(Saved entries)
....

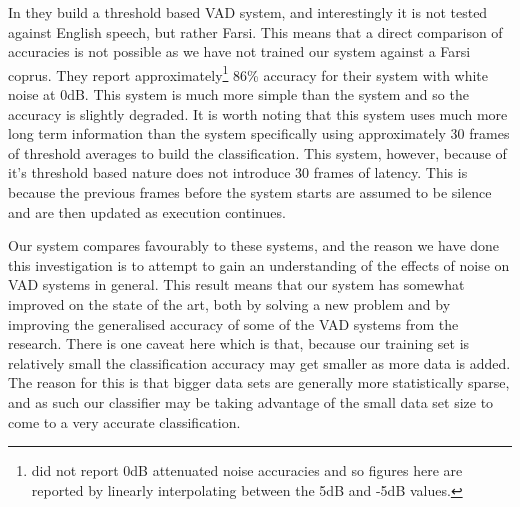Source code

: \documentclass[ %
                    author={Sam Phippen},
                supervisor={Dr. Rafal Bogacz},
                     title={Real time voice activity detectors in noisy personal computing environments},
                  subtitle={},
                    degree={MEng},
                      year={2012} ]{thesis}
\begin{document}
In \cite{moattar} they build a threshold based VAD system, and interestingly it
is not tested against English speech, but rather Farsi. This means that a
direct comparison of accuracies is not possible as we have not trained our
system against a Farsi coprus. They report
approximately\footnote{\cite{moattar} did not report 0dB attenuated noise
accuracies and so figures here are reported by linearly interpolating between
the 5dB and -5dB values.} 86\% accuracy for their system with white noise at
0dB. This system is much more simple than the \cite{shin} system and so the
accuracy is slightly degraded. It is worth noting that this system uses much
more long term information than the \cite{shin} system specifically using
approximately 30 frames of threshold averages to build the classification. This
system, however, because of it's threshold based nature does not introduce 30
frames of latency. This is because the previous frames before the system starts
are assumed to be silence and are then updated as execution continues.

Our system compares favourably to these systems, and the reason we have done
this investigation is to attempt to gain an understanding of the effects of
noise on VAD systems in general. This result means that our system has somewhat
improved on the state of the art, both by solving a new problem and by
improving the generalised accuracy of some of the VAD systems from the
research. There is one caveat here which is that, because our training set is
relatively small the classification accuracy may get smaller as more data is
added. The reason for this is that bigger data sets are generally more
statistically sparse, and as such our classifier may be taking advantage of the
small data set size to come to a very accurate classification.

%
%
\end{document}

....

▸ **To do**: What is needed is each line from the records with the word "systems" in it.

▸ **Task result**:
Our system compares favourably to these systems, and the reason we have done
noise on VAD systems in general. This result means that our system has somewhat
improving the generalised accuracy of some of the VAD systems from the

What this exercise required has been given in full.